O rapaz não achava nem uma coisa nem outra, a
moça caiu para trás e morreu.
O irmão do meio, quando chegou a sua vez, se
achando não muito longe de casa, abriu também a sua melancia, e saiu de dentro
uma moça ainda mais bonita do que a outra; pediu água ou leite, e o rapaz não
achando nem uma coisa nem outra, ela caiu para traz e morreu.
Quando o caçula partiu para ganhar a sua vida
foi mais esperto e só abriu a sua melancia perto de uma fonte. No abri-la pulou
de dentro uma moça ainda mais bonita do que as duas primeiras, e foi dizendo:
— Quero
água ou leite.
O moço foi à fonte, trouxe água e ela bebeu a
se fartar. Mas a moça estava nua, e então o rapaz disse a ela que subisse num
pé de árvore que havia ali perto da fonte, enquanto ele ia buscar a roupa para
ela. A moça subiu e se escondeu nas ramagens. Veio uma moura torta buscar água,
e, vendo na água o retrato de uma moça tão bonita, pensou que fosse o seu e
pôs-se a dizer:
— Que
desaforo! Pois eu, sendo uma moça tão bonita, andar carregando água!...
Atirou com o pote no chão e arrebentou-o.
Chegando em casa sem água e nem pote levou um repelão muito forte, e a senhora
mandou-a buscar água outra vez; mas na fonte fez o mesmo, e quebrou o outro
pote. Terceira vez fez o mesmo, e a moça não se podendo conter deu uma
gargalhada.
A moura torta, espantada, olhou para cima e disse:
— Ah!
É você, minha netinha!... Deixe eu lhe catar um piolho.
E foi logo trepando pela árvore arriba, e foi
catar a cabeça da moça. Fincou-lhe um alfinete, e a moça virou numa pombinha e
avoou! A moura torta então ficou no lugar dela. O moço, quando chegou, achou
aquela mudança tamanha e estranhou; mas a moura torta lhe disse:
— O
que quer? Foi o sol que me queimou!... Você custou tanto a vir me buscar!
Partiram para o palácio, aonde se casou. A
pombinha então costumava avoar por perto do palácio, e se punha no jardim a dizer:
— Jardineiro,
jardineiro, como vai rei, meu senhor, com a sua moura torta?

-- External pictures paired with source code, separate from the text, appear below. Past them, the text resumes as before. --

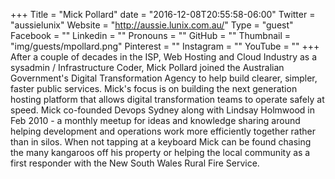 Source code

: +++
Title = "Mick Pollard"
date = "2016-12-08T20:55:58-06:00"
Twitter = "aussielunix"
Website = "http://aussie.lunix.com.au/"
Type = "guest"
Facebook = ""
Linkedin = ""
Pronouns = ""
GitHub = ""
Thumbnail = "img/guests/mpollard.png"
Pinterest = ""
Instagram = ""
YouTube = ""
+++
After a couple of decades in the ISP, Web Hosting and Cloud Industry as a sysadmin / Infrastructure Coder, Mick Pollard joined the Australian Government&#39;s Digital Transformation Agency to help build clearer, simpler, faster public services.
Mick&#39;s focus is on building the next generation hosting platform that allows digital transformation teams to operate safely at speed.
Mick co-founded Devops Sydney along with Lindsay Holmwood in Feb 2010 - a monthly meetup for ideas and knowledge sharing around helping development and operations work more efficiently together rather than in silos.
When not tapping at a keyboard Mick can be found chasing the many kangaroos off his property or helping the local community as a first responder with the New South Wales Rural Fire Service.
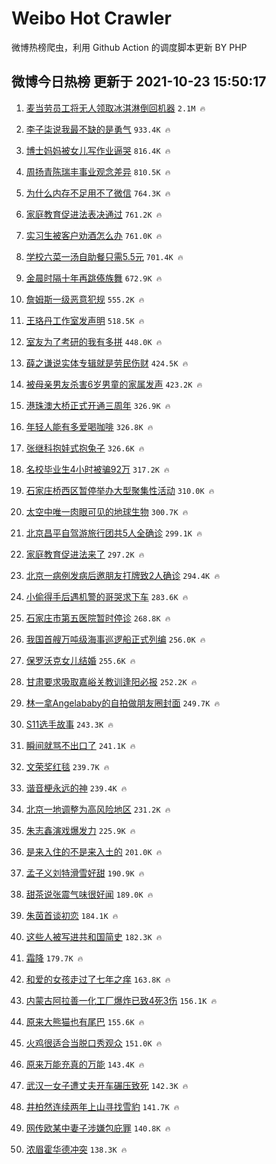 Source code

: # Weibo Hot Crawler 



微博热榜爬虫，利用 Github Action 的调度脚本更新 BY PHP 


## 微博今日热榜 更新于 2021-10-23 15:50:17 
1. [麦当劳员工将无人领取冰淇淋倒回机器](https://s.weibo.com/weibo?q=%23%E9%BA%A6%E5%BD%93%E5%8A%B3%E5%91%98%E5%B7%A5%E5%B0%86%E6%97%A0%E4%BA%BA%E9%A2%86%E5%8F%96%E5%86%B0%E6%B7%87%E6%B7%8B%E5%80%92%E5%9B%9E%E6%9C%BA%E5%99%A8%23&Refer=top) `2.1M 🔥` 

1. [李子柒说我最不缺的是勇气](https://s.weibo.com/weibo?q=%23%E6%9D%8E%E5%AD%90%E6%9F%92%E8%AF%B4%E6%88%91%E6%9C%80%E4%B8%8D%E7%BC%BA%E7%9A%84%E6%98%AF%E5%8B%87%E6%B0%94%23&Refer=top) `933.4K 🔥` 

1. [博士妈妈被女儿写作业逼哭](https://s.weibo.com/weibo?q=%23%E5%8D%9A%E5%A3%AB%E5%A6%88%E5%A6%88%E8%A2%AB%E5%A5%B3%E5%84%BF%E5%86%99%E4%BD%9C%E4%B8%9A%E9%80%BC%E5%93%AD%23&Refer=top) `816.4K 🔥` 

1. [周扬青陈瑞丰事业观念差异](https://s.weibo.com/weibo?q=%23%E5%91%A8%E6%89%AC%E9%9D%92%E9%99%88%E7%91%9E%E4%B8%B0%E4%BA%8B%E4%B8%9A%E8%A7%82%E5%BF%B5%E5%B7%AE%E5%BC%82%23&Refer=top) `810.5K 🔥` 

1. [为什么内存不足用不了微信](https://s.weibo.com/weibo?q=%23%E4%B8%BA%E4%BB%80%E4%B9%88%E5%86%85%E5%AD%98%E4%B8%8D%E8%B6%B3%E7%94%A8%E4%B8%8D%E4%BA%86%E5%BE%AE%E4%BF%A1%23&Refer=top) `764.3K 🔥` 

1. [家庭教育促进法表决通过](https://s.weibo.com/weibo?q=%23%E5%AE%B6%E5%BA%AD%E6%95%99%E8%82%B2%E4%BF%83%E8%BF%9B%E6%B3%95%E8%A1%A8%E5%86%B3%E9%80%9A%E8%BF%87%23&Refer=top) `761.2K 🔥` 

1. [实习生被客户劝酒怎么办](https://s.weibo.com/weibo?q=%23%E5%AE%9E%E4%B9%A0%E7%94%9F%E8%A2%AB%E5%AE%A2%E6%88%B7%E5%8A%9D%E9%85%92%E6%80%8E%E4%B9%88%E5%8A%9E%23&Refer=top) `761.0K 🔥` 

1. [学校六菜一汤自助餐只需5.5元](https://s.weibo.com/weibo?q=%23%E5%AD%A6%E6%A0%A1%E5%85%AD%E8%8F%9C%E4%B8%80%E6%B1%A4%E8%87%AA%E5%8A%A9%E9%A4%90%E5%8F%AA%E9%9C%805.5%E5%85%83%23&Refer=top) `701.4K 🔥` 

1. [金晨时隔十年再跳傣族舞](https://s.weibo.com/weibo?q=%23%E9%87%91%E6%99%A8%E6%97%B6%E9%9A%94%E5%8D%81%E5%B9%B4%E5%86%8D%E8%B7%B3%E5%82%A3%E6%97%8F%E8%88%9E%23&Refer=top) `672.9K 🔥` 

1. [詹姆斯一级恶意犯规](https://s.weibo.com/weibo?q=%23%E8%A9%B9%E5%A7%86%E6%96%AF%E4%B8%80%E7%BA%A7%E6%81%B6%E6%84%8F%E7%8A%AF%E8%A7%84%23&Refer=top) `555.2K 🔥` 

1. [王珞丹工作室发声明](https://s.weibo.com/weibo?q=%23%E7%8E%8B%E7%8F%9E%E4%B8%B9%E5%B7%A5%E4%BD%9C%E5%AE%A4%E5%8F%91%E5%A3%B0%E6%98%8E%23&Refer=top) `518.5K 🔥` 

1. [室友为了考研的我有多拼](https://s.weibo.com/weibo?q=%23%E5%AE%A4%E5%8F%8B%E4%B8%BA%E4%BA%86%E8%80%83%E7%A0%94%E7%9A%84%E6%88%91%E6%9C%89%E5%A4%9A%E6%8B%BC%23&Refer=top) `448.0K 🔥` 

1. [薛之谦说实体专辑就是劳民伤财](https://s.weibo.com/weibo?q=%23%E8%96%9B%E4%B9%8B%E8%B0%A6%E8%AF%B4%E5%AE%9E%E4%BD%93%E4%B8%93%E8%BE%91%E5%B0%B1%E6%98%AF%E5%8A%B3%E6%B0%91%E4%BC%A4%E8%B4%A2%23&Refer=top) `424.5K 🔥` 

1. [被母亲男友杀害6岁男童的家属发声](https://s.weibo.com/weibo?q=%23%E8%A2%AB%E6%AF%8D%E4%BA%B2%E7%94%B7%E5%8F%8B%E6%9D%80%E5%AE%B36%E5%B2%81%E7%94%B7%E7%AB%A5%E7%9A%84%E5%AE%B6%E5%B1%9E%E5%8F%91%E5%A3%B0%23&Refer=top) `423.2K 🔥` 

1. [港珠澳大桥正式开通三周年](https://s.weibo.com/weibo?q=%23%E6%B8%AF%E7%8F%A0%E6%BE%B3%E5%A4%A7%E6%A1%A5%E6%AD%A3%E5%BC%8F%E5%BC%80%E9%80%9A%E4%B8%89%E5%91%A8%E5%B9%B4%23&Refer=top) `326.9K 🔥` 

1. [年轻人能有多爱喝咖啡](https://s.weibo.com/weibo?q=%23%E5%B9%B4%E8%BD%BB%E4%BA%BA%E8%83%BD%E6%9C%89%E5%A4%9A%E7%88%B1%E5%96%9D%E5%92%96%E5%95%A1%23&Refer=top) `326.8K 🔥` 

1. [张继科抱娃式抱兔子](https://s.weibo.com/weibo?q=%23%E5%BC%A0%E7%BB%A7%E7%A7%91%E6%8A%B1%E5%A8%83%E5%BC%8F%E6%8A%B1%E5%85%94%E5%AD%90%23&Refer=top) `326.6K 🔥` 

1. [名校毕业生4小时被骗92万](https://s.weibo.com/weibo?q=%23%E5%90%8D%E6%A0%A1%E6%AF%95%E4%B8%9A%E7%94%9F4%E5%B0%8F%E6%97%B6%E8%A2%AB%E9%AA%9792%E4%B8%87%23&Refer=top) `317.2K 🔥` 

1. [石家庄桥西区暂停举办大型聚集性活动](https://s.weibo.com/weibo?q=%23%E7%9F%B3%E5%AE%B6%E5%BA%84%E6%A1%A5%E8%A5%BF%E5%8C%BA%E6%9A%82%E5%81%9C%E4%B8%BE%E5%8A%9E%E5%A4%A7%E5%9E%8B%E8%81%9A%E9%9B%86%E6%80%A7%E6%B4%BB%E5%8A%A8%23&Refer=top) `310.0K 🔥` 

1. [太空中唯一肉眼可见的地球生物](https://s.weibo.com/weibo?q=%23%E5%A4%AA%E7%A9%BA%E4%B8%AD%E5%94%AF%E4%B8%80%E8%82%89%E7%9C%BC%E5%8F%AF%E8%A7%81%E7%9A%84%E5%9C%B0%E7%90%83%E7%94%9F%E7%89%A9%23&Refer=top) `300.7K 🔥` 

1. [北京昌平自驾游旅行团共5人全确诊](https://s.weibo.com/weibo?q=%23%E5%8C%97%E4%BA%AC%E6%98%8C%E5%B9%B3%E8%87%AA%E9%A9%BE%E6%B8%B8%E6%97%85%E8%A1%8C%E5%9B%A2%E5%85%B15%E4%BA%BA%E5%85%A8%E7%A1%AE%E8%AF%8A%23&Refer=top) `299.1K 🔥` 

1. [家庭教育促进法来了](https://s.weibo.com/weibo?q=%23%E5%AE%B6%E5%BA%AD%E6%95%99%E8%82%B2%E4%BF%83%E8%BF%9B%E6%B3%95%E6%9D%A5%E4%BA%86%23&Refer=top) `297.2K 🔥` 

1. [北京一病例发病后邀朋友打牌致2人确诊](https://s.weibo.com/weibo?q=%23%E5%8C%97%E4%BA%AC%E4%B8%80%E7%97%85%E4%BE%8B%E5%8F%91%E7%97%85%E5%90%8E%E9%82%80%E6%9C%8B%E5%8F%8B%E6%89%93%E7%89%8C%E8%87%B42%E4%BA%BA%E7%A1%AE%E8%AF%8A%23&Refer=top) `294.4K 🔥` 

1. [小偷得手后遇机警的哥哭求下车](https://s.weibo.com/weibo?q=%23%E5%B0%8F%E5%81%B7%E5%BE%97%E6%89%8B%E5%90%8E%E9%81%87%E6%9C%BA%E8%AD%A6%E7%9A%84%E5%93%A5%E5%93%AD%E6%B1%82%E4%B8%8B%E8%BD%A6%23&Refer=top) `283.6K 🔥` 

1. [石家庄市第五医院暂时停诊](https://s.weibo.com/weibo?q=%23%E7%9F%B3%E5%AE%B6%E5%BA%84%E5%B8%82%E7%AC%AC%E4%BA%94%E5%8C%BB%E9%99%A2%E6%9A%82%E6%97%B6%E5%81%9C%E8%AF%8A%23&Refer=top) `268.8K 🔥` 

1. [我国首艘万吨级海事巡逻船正式列编](https://s.weibo.com/weibo?q=%23%E6%88%91%E5%9B%BD%E9%A6%96%E8%89%98%E4%B8%87%E5%90%A8%E7%BA%A7%E6%B5%B7%E4%BA%8B%E5%B7%A1%E9%80%BB%E8%88%B9%E6%AD%A3%E5%BC%8F%E5%88%97%E7%BC%96%23&Refer=top) `256.0K 🔥` 

1. [保罗沃克女儿结婚](https://s.weibo.com/weibo?q=%23%E4%BF%9D%E7%BD%97%E6%B2%83%E5%85%8B%E5%A5%B3%E5%84%BF%E7%BB%93%E5%A9%9A%23&Refer=top) `255.6K 🔥` 

1. [甘肃要求吸取嘉峪关教训逢阳必报](https://s.weibo.com/weibo?q=%23%E7%94%98%E8%82%83%E8%A6%81%E6%B1%82%E5%90%B8%E5%8F%96%E5%98%89%E5%B3%AA%E5%85%B3%E6%95%99%E8%AE%AD%E9%80%A2%E9%98%B3%E5%BF%85%E6%8A%A5%23&Refer=top) `252.2K 🔥` 

1. [林一拿Angelababy的自拍做朋友圈封面](https://s.weibo.com/weibo?q=%23%E6%9E%97%E4%B8%80%E6%8B%BFAngelababy%E7%9A%84%E8%87%AA%E6%8B%8D%E5%81%9A%E6%9C%8B%E5%8F%8B%E5%9C%88%E5%B0%81%E9%9D%A2%23&Refer=top) `249.7K 🔥` 

1. [S11选手故事](https://s.weibo.com/weibo?q=%23S11%E9%80%89%E6%89%8B%E6%95%85%E4%BA%8B%23&Refer=top) `243.3K 🔥` 

1. [瞬间就骂不出口了](https://s.weibo.com/weibo?q=%23%E7%9E%AC%E9%97%B4%E5%B0%B1%E9%AA%82%E4%B8%8D%E5%87%BA%E5%8F%A3%E4%BA%86%23&Refer=top) `241.1K 🔥` 

1. [文荣奖红毯](https://s.weibo.com/weibo?q=%23%E6%96%87%E8%8D%A3%E5%A5%96%E7%BA%A2%E6%AF%AF%23&Refer=top) `239.7K 🔥` 

1. [谐音梗永远的神](https://s.weibo.com/weibo?q=%23%E8%B0%90%E9%9F%B3%E6%A2%97%E6%B0%B8%E8%BF%9C%E7%9A%84%E7%A5%9E%23&Refer=top) `239.4K 🔥` 

1. [北京一地调整为高风险地区](https://s.weibo.com/weibo?q=%23%E5%8C%97%E4%BA%AC%E4%B8%80%E5%9C%B0%E8%B0%83%E6%95%B4%E4%B8%BA%E9%AB%98%E9%A3%8E%E9%99%A9%E5%9C%B0%E5%8C%BA%23&Refer=top) `231.2K 🔥` 

1. [朱志鑫演戏爆发力](https://s.weibo.com/weibo?q=%23%E6%9C%B1%E5%BF%97%E9%91%AB%E6%BC%94%E6%88%8F%E7%88%86%E5%8F%91%E5%8A%9B%23&Refer=top) `225.9K 🔥` 

1. [是来入住的不是来入土的](https://s.weibo.com/weibo?q=%23%E6%98%AF%E6%9D%A5%E5%85%A5%E4%BD%8F%E7%9A%84%E4%B8%8D%E6%98%AF%E6%9D%A5%E5%85%A5%E5%9C%9F%E7%9A%84%23&Refer=top) `201.0K 🔥` 

1. [孟子义刘特滑雪好甜](https://s.weibo.com/weibo?q=%23%E5%AD%9F%E5%AD%90%E4%B9%89%E5%88%98%E7%89%B9%E6%BB%91%E9%9B%AA%E5%A5%BD%E7%94%9C%23&Refer=top) `190.9K 🔥` 

1. [甜茶说张震气味很好闻](https://s.weibo.com/weibo?q=%23%E7%94%9C%E8%8C%B6%E8%AF%B4%E5%BC%A0%E9%9C%87%E6%B0%94%E5%91%B3%E5%BE%88%E5%A5%BD%E9%97%BB%23&Refer=top) `189.0K 🔥` 

1. [朱茵首谈初恋](https://s.weibo.com/weibo?q=%23%E6%9C%B1%E8%8C%B5%E9%A6%96%E8%B0%88%E5%88%9D%E6%81%8B%23&Refer=top) `184.1K 🔥` 

1. [这些人被写进共和国简史](https://s.weibo.com/weibo?q=%23%E8%BF%99%E4%BA%9B%E4%BA%BA%E8%A2%AB%E5%86%99%E8%BF%9B%E5%85%B1%E5%92%8C%E5%9B%BD%E7%AE%80%E5%8F%B2%23&Refer=top) `182.3K 🔥` 

1. [霜降](https://s.weibo.com/weibo?q=%23%E9%9C%9C%E9%99%8D%23&Refer=top) `179.7K 🔥` 

1. [和爱的女孩走过了七年之痒](https://s.weibo.com/weibo?q=%23%E5%92%8C%E7%88%B1%E7%9A%84%E5%A5%B3%E5%AD%A9%E8%B5%B0%E8%BF%87%E4%BA%86%E4%B8%83%E5%B9%B4%E4%B9%8B%E7%97%92%23&Refer=top) `163.8K 🔥` 

1. [内蒙古阿拉善一化工厂爆炸已致4死3伤](https://s.weibo.com/weibo?q=%23%E5%86%85%E8%92%99%E5%8F%A4%E9%98%BF%E6%8B%89%E5%96%84%E4%B8%80%E5%8C%96%E5%B7%A5%E5%8E%82%E7%88%86%E7%82%B8%E5%B7%B2%E8%87%B44%E6%AD%BB3%E4%BC%A4%23&Refer=top) `156.1K 🔥` 

1. [原来大熊猫也有尾巴](https://s.weibo.com/weibo?q=%23%E5%8E%9F%E6%9D%A5%E5%A4%A7%E7%86%8A%E7%8C%AB%E4%B9%9F%E6%9C%89%E5%B0%BE%E5%B7%B4%23&Refer=top) `155.6K 🔥` 

1. [火鸡很适合当脱口秀观众](https://s.weibo.com/weibo?q=%23%E7%81%AB%E9%B8%A1%E5%BE%88%E9%80%82%E5%90%88%E5%BD%93%E8%84%B1%E5%8F%A3%E7%A7%80%E8%A7%82%E4%BC%97%23&Refer=top) `151.0K 🔥` 

1. [原来万能充真的万能](https://s.weibo.com/weibo?q=%23%E5%8E%9F%E6%9D%A5%E4%B8%87%E8%83%BD%E5%85%85%E7%9C%9F%E7%9A%84%E4%B8%87%E8%83%BD%23&Refer=top) `143.4K 🔥` 

1. [武汉一女子遭丈夫开车碾压致死](https://s.weibo.com/weibo?q=%23%E6%AD%A6%E6%B1%89%E4%B8%80%E5%A5%B3%E5%AD%90%E9%81%AD%E4%B8%88%E5%A4%AB%E5%BC%80%E8%BD%A6%E7%A2%BE%E5%8E%8B%E8%87%B4%E6%AD%BB%23&Refer=top) `142.3K 🔥` 

1. [井柏然连续两年上山寻找雪豹](https://s.weibo.com/weibo?q=%23%E4%BA%95%E6%9F%8F%E7%84%B6%E8%BF%9E%E7%BB%AD%E4%B8%A4%E5%B9%B4%E4%B8%8A%E5%B1%B1%E5%AF%BB%E6%89%BE%E9%9B%AA%E8%B1%B9%23&Refer=top) `141.7K 🔥` 

1. [网传欧某中妻子涉嫌包庇罪](https://s.weibo.com/weibo?q=%23%E7%BD%91%E4%BC%A0%E6%AC%A7%E6%9F%90%E4%B8%AD%E5%A6%BB%E5%AD%90%E6%B6%89%E5%AB%8C%E5%8C%85%E5%BA%87%E7%BD%AA%23&Refer=top) `140.8K 🔥` 

1. [浓眉霍华德冲突](https://s.weibo.com/weibo?q=%23%E6%B5%93%E7%9C%89%E9%9C%8D%E5%8D%8E%E5%BE%B7%E5%86%B2%E7%AA%81%23&Refer=top) `138.3K 🔥`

E fugia. Até que o jardineiro contou ao rei,
que, meio desconfiado, mandou armar um laço de diamante para prendê-la, mas a
pombinha não caiu. Mandou armar um de ouro, e nada; um de prata, e nada; afinal
um de visco, e ela caiu. Foram levá-la que muito a apreciou. Passados tempos, a
moura torta fingiu-se pejada e pôs matos abaixo para comer a pombinha. No dia
em que deviam botá-la na panela, o rei, com pena, se pôs a catá-la, e
encontrou-lhe aquele carocinho na cabecinha, e pensando ser uma pulga, foi
puxando e saiu o alfinete e pulou lá aquela moça linda como os amores. O rei
conheceu a sua bela princesa. Casaram-se, e a moura torta morreu amarrada nos
rabos de dois burros bravos, lascada pelo meio.
Ano de publicação: 1883
Origem: Pernambuco (Brasil)
Pesquisa e adequação ortográfica: Iba Mendes (2021)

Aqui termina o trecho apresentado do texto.